I pensieri scivolano via, liberi come foglie che, staccandosi dai rami, ondeggiano qua e là sino a sfiorare la terra. Un mucchio di foglie, un groviglio di pensieri giace sul prato, alcuni rossi come un fuoco spento, altri gialli d’incertezza, altri ancora spezzati a metà. Pensieri morti che staccati dalla vita permangono fissi, immobili, fermi. Poi una folata, un soffio li raccoglie e li innalza al cielo, facendoli roteare roboando; si mescolano, si aggrovigliano, creano un vortice scellerato che confonde, inebria, sciocca, stupisce. Pensieri morti che fanno vivere.

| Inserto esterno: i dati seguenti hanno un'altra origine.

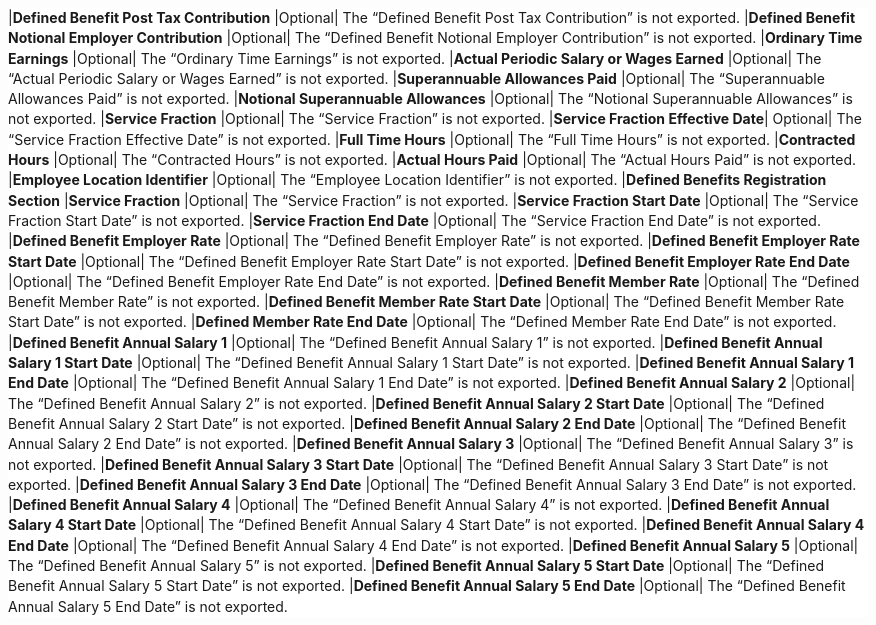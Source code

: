 |**Defined Benefit Post Tax Contribution**	|Optional|	The “Defined Benefit Post Tax Contribution” is not exported.
|**Defined Benefit Notional Employer Contribution**	|Optional|	The “Defined Benefit Notional Employer Contribution” is not exported.
|**Ordinary Time Earnings**	|Optional|	The “Ordinary Time Earnings” is not exported.
|**Actual Periodic Salary or Wages Earned**	|Optional|	The “Actual Periodic Salary or Wages Earned” is not exported.
|**Superannuable Allowances Paid**	|Optional|	The “Superannuable Allowances Paid” is not exported.
|**Notional Superannuable Allowances**	|Optional|	The “Notional Superannuable Allowances” is not exported.
|**Service Fraction**	|Optional|	The “Service Fraction” is not exported.
|**Service Fraction Effective Date**|	Optional|	The “Service Fraction Effective Date” is not exported.
|**Full Time Hours**	|Optional|	The “Full Time Hours” is not exported.
|**Contracted Hours**	|Optional|	The “Contracted Hours” is not exported.
|**Actual Hours Paid**	|Optional|	The “Actual Hours Paid” is not exported.
|**Employee Location Identifier**	|Optional|	The “Employee Location Identifier” is not exported.
|**Defined Benefits Registration Section**
|**Service Fraction**	|Optional|	The “Service Fraction” is not exported.
|**Service Fraction Start Date**	|Optional|	The “Service Fraction Start Date” is not exported.
|**Service Fraction End Date**	|Optional|	The “Service Fraction End Date” is not exported.
|**Defined Benefit Employer Rate**	|Optional|	The “Defined Benefit Employer Rate” is not exported.
|**Defined Benefit Employer Rate Start Date**	|Optional|	The “Defined Benefit Employer Rate Start Date” is not exported.
|**Defined Benefit Employer Rate End Date**	|Optional|	The “Defined Benefit Employer Rate End Date” is not exported.
|**Defined Benefit Member Rate**	|Optional|	The “Defined Benefit Member Rate” is not exported.
|**Defined Benefit Member Rate Start Date**	|Optional|	The “Defined Benefit Member Rate Start Date” is not exported.
|**Defined Member Rate End Date**	|Optional|	The “Defined Member Rate End Date” is not exported.
|**Defined Benefit Annual Salary 1**	|Optional|	The “Defined Benefit Annual Salary 1” is not exported.
|**Defined Benefit Annual Salary 1 Start Date**	|Optional|	The “Defined Benefit Annual Salary 1 Start Date” is not exported.
|**Defined Benefit Annual Salary 1 End Date**	|Optional|	The “Defined Benefit Annual Salary 1 End Date” is not exported.
|**Defined Benefit Annual Salary 2**	|Optional|	The “Defined Benefit Annual Salary 2” is not exported.
|**Defined Benefit Annual Salary 2 Start Date**	|Optional|	The “Defined Benefit Annual Salary 2 Start Date” is not exported.
|**Defined Benefit Annual Salary 2 End Date**	|Optional|	The “Defined Benefit Annual Salary 2 End Date” is not exported.
|**Defined Benefit Annual Salary 3**	|Optional|	The “Defined Benefit Annual Salary 3” is not exported.
|**Defined Benefit Annual Salary 3 Start Date**	|Optional|	The “Defined Benefit Annual Salary 3 Start Date” is not exported.
|**Defined Benefit Annual Salary 3 End Date**	|Optional|	The “Defined Benefit Annual Salary 3 End Date” is not exported.
|**Defined Benefit Annual Salary 4**	|Optional|	The “Defined Benefit Annual Salary 4” is not exported.
|**Defined Benefit Annual Salary 4 Start Date**	|Optional|	The “Defined Benefit Annual Salary 4 Start Date” is not exported.
|**Defined Benefit Annual Salary 4 End Date**	|Optional|	The “Defined Benefit Annual Salary 4 End Date” is not exported.
|**Defined Benefit Annual Salary 5**	|Optional|	The “Defined Benefit Annual Salary 5” is not exported.
|**Defined Benefit Annual Salary 5 Start Date**	|Optional|	The “Defined Benefit Annual Salary 5 Start Date” is not exported.
|**Defined Benefit Annual Salary 5 End Date**	|Optional|	The “Defined Benefit Annual Salary 5 End Date” is not exported.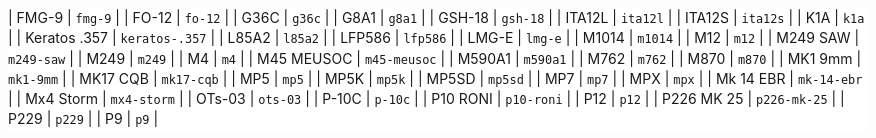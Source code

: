 | FMG-9                          | `fmg-9`             |
| FO-12                          | `fo-12`             |
| G36C                           | `g36c`              |
| G8A1                           | `g8a1`              |
| GSH-18                         | `gsh-18`            |
| ITA12L                         | `ita12l`            |
| ITA12S                         | `ita12s`            |
| K1A                            | `k1a`               |
| Keratos <span></span>.357      | `keratos-.357`      |
| L85A2                          | `l85a2`             |
| LFP586                         | `lfp586`            |
| LMG-E                          | `lmg-e`             |
| M1014                          | `m1014`             |
| M12                            | `m12`               |
| M249 SAW                       | `m249-saw`          |
| M249                           | `m249`              |
| M4                             | `m4`                |
| M45 MEUSOC                     | `m45-meusoc`        |
| M590A1                         | `m590a1`            |
| M762                           | `m762`              |
| M870                           | `m870`              |
| MK1 9mm                        | `mk1-9mm`           |
| MK17 CQB                       | `mk17-cqb`          |
| MP5                            | `mp5`               |
| MP5K                           | `mp5k`              |
| MP5SD                          | `mp5sd`             |
| MP7                            | `mp7`               |
| MPX                            | `mpx`               |
| Mk 14 EBR                      | `mk-14-ebr`         |
| Mx4 Storm                      | `mx4-storm`         |
| OTs-03                         | `ots-03`            |
| P-10C                          | `p-10c`             |
| P10 RONI                       | `p10-roni`          |
| P12                            | `p12`               |
| P226 MK 25                     | `p226-mk-25`        |
| P229                           | `p229`              |
| P9                             | `p9`                |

Foglie che ghermiscono la mente incatenandola, graffiandola, ferendola.


 

Come rosa appassita

accasciata sul legno

mi sento.

Fredda e svuotata del Sole.


 

Si guardò allo specchio quella ragazza così insolita; quello specchio che le rimandava un’immagine così nitidamente opaca di se stessa, deformata, per nulla attraente, spenta. Era una persona priva di significato, diversa in maniera ridicola e avrebbe voluto nascondersi, rannicchiarsi in un angolo buio. Ma fu costretta ad andare oltre questo suo sguardo e a immergersi fra gli sguardi altrui, lei insicura e incerta, rassegnata di fronte all’ovvietà.

Camminava in mezzo agli altrui sguardi quella ragazza così bella, luminosa, intelligente e arguta; sguardi così diversi dal suo, opposti; sguardi che guardavano un’unica cosa e ne vedevano mille diverse; sguardi che guardavano una persona e ne vedevano altre. Ciascuno proiettava opinioni diverse, assorbendo a proprio modo la realtà.

Chi era lei? Era tutte queste? Non ne era nessuna? Cosa era reale? E chi?